- [About this task]:
Every entry below should be restated word for word, except for its images.

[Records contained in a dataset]
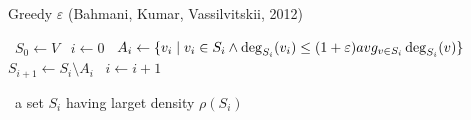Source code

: \begin{algorithm}
    \caption{Greedy $\varepsilon$ (Bahmani, Kumar, Vassilvitskii, 2012)}\label{alg:greedy_epsilon}
    \begin{algorithmic}%
            \State~$S_0 \gets V$
            \State~$i \gets 0$
                    \State~$A_i \gets \{ v_i \; \vert \; v_i \in S_i \wedge \deg_{S_i}(v_i) \leq (1+\varepsilon)avg_{v \in S_i} \deg_{S_i}(v) \}$
                    \State~$S_{i+1} \gets S_i \setminus A_i$
                    \State~$i \gets i+1$
                \EndWhile
                
            \Return~a set $S_i$ having larget density $\rho(S_i)$
        \EndProcedure
    \end{algorithmic}
\end{algorithm}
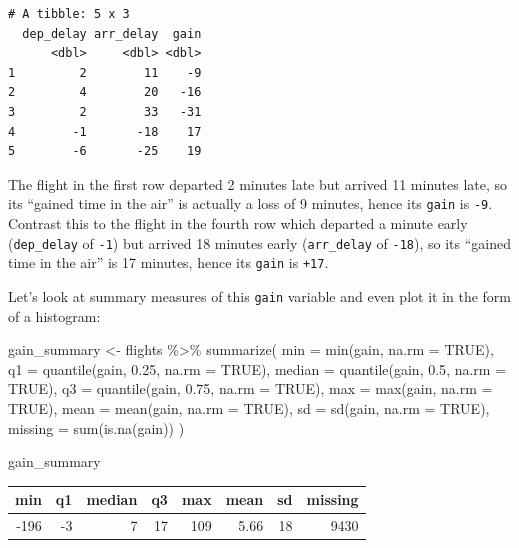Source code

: \documentclass[
  letterpaper,
  DIV=11,
  numbers=noendperiod]{scrreprt}
\newenvironment{Shaded}{\begin{snugshade}}{\end{snugshade}}
\newcommand{\AttributeTok}[1]{\textcolor[rgb]{0.40,0.45,0.13}{#1}}
\newcommand{\ConstantTok}[1]{\textcolor[rgb]{0.56,0.35,0.01}{#1}}
\newcommand{\FloatTok}[1]{\textcolor[rgb]{0.68,0.00,0.00}{#1}}
\newcommand{\FunctionTok}[1]{\textcolor[rgb]{0.28,0.35,0.67}{#1}}
\newcommand{\NormalTok}[1]{\textcolor[rgb]{0.00,0.23,0.31}{#1}}
\newcommand{\OtherTok}[1]{\textcolor[rgb]{0.00,0.23,0.31}{#1}}
\newcommand{\SpecialCharTok}[1]{\textcolor[rgb]{0.37,0.37,0.37}{#1}}
\theoremstyle{definition}
\theoremstyle{remark}
\begin{document}
\begin{verbatim}
# A tibble: 5 x 3
  dep_delay arr_delay  gain
      <dbl>     <dbl> <dbl>
1         2        11    -9
2         4        20   -16
3         2        33   -31
4        -1       -18    17
5        -6       -25    19
\end{verbatim}

The flight in the first row departed 2 minutes late but arrived 11
minutes late, so its ``gained time in the air'' is actually a loss of 9
minutes, hence its \texttt{gain} is \texttt{-9}. Contrast this to the
flight in the fourth row which departed a minute early
(\texttt{dep\_delay} of \texttt{-1}) but arrived 18 minutes early
(\texttt{arr\_delay} of \texttt{-18}), so its ``gained time in the air''
is 17 minutes, hence its \texttt{gain} is \texttt{+17}.

Let's look at summary measures of this \texttt{gain} variable and even
plot it in the form of a histogram:

\begin{Shaded}
\begin{Highlighting}[]
\NormalTok{gain\_summary }\OtherTok{\textless{}{-}}\NormalTok{ flights }\SpecialCharTok{\%\textgreater{}\%} 
  \FunctionTok{summarize}\NormalTok{(}
    \AttributeTok{min =} \FunctionTok{min}\NormalTok{(gain, }\AttributeTok{na.rm =} \ConstantTok{TRUE}\NormalTok{),}
    \AttributeTok{q1 =} \FunctionTok{quantile}\NormalTok{(gain, }\FloatTok{0.25}\NormalTok{, }\AttributeTok{na.rm =} \ConstantTok{TRUE}\NormalTok{),}
    \AttributeTok{median =} \FunctionTok{quantile}\NormalTok{(gain, }\FloatTok{0.5}\NormalTok{, }\AttributeTok{na.rm =} \ConstantTok{TRUE}\NormalTok{),}
    \AttributeTok{q3 =} \FunctionTok{quantile}\NormalTok{(gain, }\FloatTok{0.75}\NormalTok{, }\AttributeTok{na.rm =} \ConstantTok{TRUE}\NormalTok{),}
    \AttributeTok{max =} \FunctionTok{max}\NormalTok{(gain, }\AttributeTok{na.rm =} \ConstantTok{TRUE}\NormalTok{),}
    \AttributeTok{mean =} \FunctionTok{mean}\NormalTok{(gain, }\AttributeTok{na.rm =} \ConstantTok{TRUE}\NormalTok{),}
    \AttributeTok{sd =} \FunctionTok{sd}\NormalTok{(gain, }\AttributeTok{na.rm =} \ConstantTok{TRUE}\NormalTok{),}
    \AttributeTok{missing =} \FunctionTok{sum}\NormalTok{(}\FunctionTok{is.na}\NormalTok{(gain))}
\NormalTok{  )}

\NormalTok{gain\_summary}
\end{Highlighting}
\end{Shaded}

\begin{longtable}[]{@{}rrrrrrrr@{}}
\toprule()
min & q1 & median & q3 & max & mean & sd & missing \\
\midrule()
\endhead
-196 & -3 & 7 & 17 & 109 & 5.66 & 18 & 9430 \\
\bottomrule()
\end{longtable}
\end{document}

- [The completed task]:
Source code

: \begin{algorithm}
    \caption{Greedy $\varepsilon$ (Bahmani, Kumar, Vassilvitskii, 2012)}\label{alg:greedy_epsilon}
    \begin{algorithmic}%
            \State~$S_0 \gets V$
            \State~$i \gets 0$
                    \State~$A_i \gets \{ v_i \; \vert \; v_i \in S_i \wedge \deg_{S_i}(v_i) \leq (1+\varepsilon)avg_{v \in S_i} \deg_{S_i}(v) \}$
                    \State~$S_{i+1} \gets S_i \setminus A_i$
                    \State~$i \gets i+1$
                \EndWhile
                
            \Return~a set $S_i$ having larget density $\rho(S_i)$
        \EndProcedure
    \end{algorithmic}
\end{algorithm}
Source code

: \documentclass[
  letterpaper,
  DIV=11,
  numbers=noendperiod]{scrreprt}
\newenvironment{Shaded}{\begin{snugshade}}{\end{snugshade}}
\newcommand{\AttributeTok}[1]{\textcolor[rgb]{0.40,0.45,0.13}{#1}}
\newcommand{\ConstantTok}[1]{\textcolor[rgb]{0.56,0.35,0.01}{#1}}
\newcommand{\FloatTok}[1]{\textcolor[rgb]{0.68,0.00,0.00}{#1}}
\newcommand{\FunctionTok}[1]{\textcolor[rgb]{0.28,0.35,0.67}{#1}}
\newcommand{\NormalTok}[1]{\textcolor[rgb]{0.00,0.23,0.31}{#1}}
\newcommand{\OtherTok}[1]{\textcolor[rgb]{0.00,0.23,0.31}{#1}}
\newcommand{\SpecialCharTok}[1]{\textcolor[rgb]{0.37,0.37,0.37}{#1}}
\theoremstyle{definition}
\theoremstyle{remark}
\begin{document}
\begin{verbatim}
# A tibble: 5 x 3
  dep_delay arr_delay  gain
      <dbl>     <dbl> <dbl>
1         2        11    -9
2         4        20   -16
3         2        33   -31
4        -1       -18    17
5        -6       -25    19
\end{verbatim}

The flight in the first row departed 2 minutes late but arrived 11
minutes late, so its ``gained time in the air'' is actually a loss of 9
minutes, hence its \texttt{gain} is \texttt{-9}. Contrast this to the
flight in the fourth row which departed a minute early
(\texttt{dep\_delay} of \texttt{-1}) but arrived 18 minutes early
(\texttt{arr\_delay} of \texttt{-18}), so its ``gained time in the air''
is 17 minutes, hence its \texttt{gain} is \texttt{+17}.

Let's look at summary measures of this \texttt{gain} variable and even
plot it in the form of a histogram:

\begin{Shaded}
\begin{Highlighting}[]
\NormalTok{gain\_summary }\OtherTok{\textless{}{-}}\NormalTok{ flights }\SpecialCharTok{\%\textgreater{}\%} 
  \FunctionTok{summarize}\NormalTok{(}
    \AttributeTok{min =} \FunctionTok{min}\NormalTok{(gain, }\AttributeTok{na.rm =} \ConstantTok{TRUE}\NormalTok{),}
    \AttributeTok{q1 =} \FunctionTok{quantile}\NormalTok{(gain, }\FloatTok{0.25}\NormalTok{, }\AttributeTok{na.rm =} \ConstantTok{TRUE}\NormalTok{),}
    \AttributeTok{median =} \FunctionTok{quantile}\NormalTok{(gain, }\FloatTok{0.5}\NormalTok{, }\AttributeTok{na.rm =} \ConstantTok{TRUE}\NormalTok{),}
    \AttributeTok{q3 =} \FunctionTok{quantile}\NormalTok{(gain, }\FloatTok{0.75}\NormalTok{, }\AttributeTok{na.rm =} \ConstantTok{TRUE}\NormalTok{),}
    \AttributeTok{max =} \FunctionTok{max}\NormalTok{(gain, }\AttributeTok{na.rm =} \ConstantTok{TRUE}\NormalTok{),}
    \AttributeTok{mean =} \FunctionTok{mean}\NormalTok{(gain, }\AttributeTok{na.rm =} \ConstantTok{TRUE}\NormalTok{),}
    \AttributeTok{sd =} \FunctionTok{sd}\NormalTok{(gain, }\AttributeTok{na.rm =} \ConstantTok{TRUE}\NormalTok{),}
    \AttributeTok{missing =} \FunctionTok{sum}\NormalTok{(}\FunctionTok{is.na}\NormalTok{(gain))}
\NormalTok{  )}

\NormalTok{gain\_summary}
\end{Highlighting}
\end{Shaded}

\begin{longtable}[]{@{}rrrrrrrr@{}}
\toprule()
min & q1 & median & q3 & max & mean & sd & missing \\
\midrule()
\endhead
-196 & -3 & 7 & 17 & 109 & 5.66 & 18 & 9430 \\
\bottomrule()
\end{longtable}
\end{document}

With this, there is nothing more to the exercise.